**WORK ORDER**:
Among the records, which lines hold the word "measurements"? Pick them out.

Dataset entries

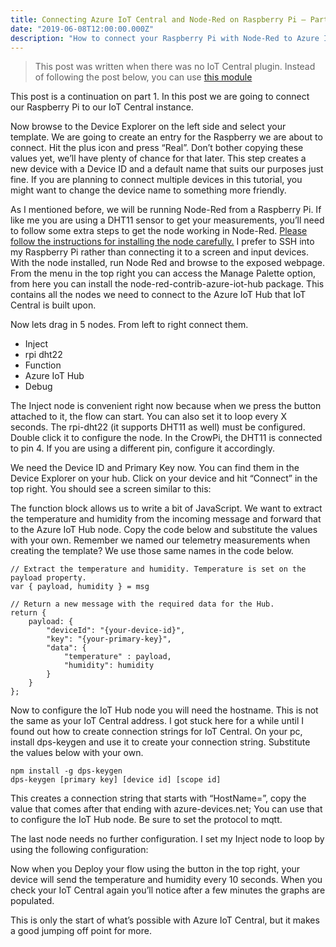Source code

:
 ```yaml
---
title: Connecting Azure IoT Central and Node-Red on Raspberry Pi – Part 2
date: "2019-06-08T12:00:00.000Z"
description: "How to connect your Raspberry Pi with Node-Red to Azure IoT Central"
---
```


> This post was written when there was no IoT Central plugin. Instead of following the post below, you can use [this module][1]

This post is a continuation on part 1. In this post we are going to connect our Raspberry Pi to our IoT Central instance.

Now browse to the Device Explorer on the left side and select your template. We are going to create an entry for the Raspberry we are about to connect. Hit the plus icon and press “Real”. Don’t bother copying these values yet, we’ll have plenty of chance for that later. This step creates a new device with a Device ID and a default name that suits our purposes just fine. If you are planning to connect multiple devices in this tutorial, you might want to change the device name to something more friendly.

As I mentioned before, we will be running Node-Red from a Raspberry Pi. If like me you are using a DHT11 sensor to get your measurements, you’ll need to follow some extra steps to get the node working in Node-Red. [Please follow the instructions for installing the node carefully.](https://flows.nodered.org/node/node-red-contrib-dht-sensor) I prefer to SSH into my Raspberry Pi rather than connecting it to a screen and input devices. With the node installed, run Node Red and browse to the exposed webpage. From the menu in the top right you can access the Manage Palette option, from here you can install the node-red-contrib-azure-iot-hub package. This contains all the nodes we need to connect to the Azure IoT Hub that IoT Central is built upon.

Now lets drag in 5 nodes. From left to right connect them.
- Inject
- rpi dht22
- Function
- Azure IoT Hub
- Debug

The Inject node is convenient right now because when we press the button attached to it, the flow can start. You can also set it to loop every X seconds. The rpi-dht22 (it supports DHT11 as well) must be configured. Double click it to configure the node. In the CrowPi, the DHT11 is connected to pin 4. If you are using a different pin, configure it accordingly.

We need the Device ID and Primary Key now. You can find them in the Device Explorer on your hub. Click on your device and hit “Connect” in the top right. You should see a screen similar to this:

The function block allows us to write a bit of JavaScript. We want to extract the temperature and humidity from the incoming message and forward that to the Azure IoT Hub node. Copy the code below and substitute the values with your own. Remember we named our telemetry measurements when creating the template? We use those same names in the code below.

    // Extract the temperature and humidity. Temperature is set on the payload property.
    var { payload, humidity } = msg

    // Return a new message with the required data for the Hub.
    return {
        payload: {
            "deviceId": "{your-device-id}",
            "key": "{your-primary-key}",
            "data": {
                "temperature" : payload, 
                "humidity": humidity
            }
        }
    };

Now to configure the IoT Hub node you will need the hostname. This is not the same as your IoT Central address. I got stuck here for a while until I found out how to create connection strings for IoT Central. On your pc, install dps-keygen and use it to create your connection string. Substitute the values below with your own.

    npm install -g dps-keygen
    dps-keygen [primary key] [device id] [scope id]

This creates a connection string that starts with “HostName=”, copy the value that comes after that ending with azure-devices.net; You can use that to configure the IoT Hub node. Be sure to set the protocol to mqtt.

The last node needs no further configuration. I set my Inject node to loop by using the following configuration:

Now when you Deploy your flow using the button in the top right, your device will send the temperature and humidity every 10 seconds. When you check your IoT Central again you’ll notice after a few minutes the graphs are populated.

This is only the start of what’s possible with Azure IoT Central, but it makes a good jumping off point for more.

[1]: https://techcommunity.microsoft.com/t5/azure-iot/node-red-connector-for-azure-iot-central/m-p/1605502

**RESPONSE TO THE EXERCISE**:
As I mentioned before, we will be running Node-Red from a Raspberry Pi. If like me you are using a DHT11 sensor to get your measurements, you’ll need to follow some extra steps to get the node working in Node-Red. [Please follow the instructions for installing the node carefully.](https://flows.nodered.org/node/node-red-contrib-dht-sensor) I prefer to SSH into my Raspberry Pi rather than connecting it to a screen and input devices. With the node installed, run Node Red and browse to the exposed webpage. From the menu in the top right you can access the Manage Palette option, from here you can install the node-red-contrib-azure-iot-hub package. This contains all the nodes we need to connect to the Azure IoT Hub that IoT Central is built upon.
The function block allows us to write a bit of JavaScript. We want to extract the temperature and humidity from the incoming message and forward that to the Azure IoT Hub node. Copy the code below and substitute the values with your own. Remember we named our telemetry measurements when creating the template? We use those same names in the code below.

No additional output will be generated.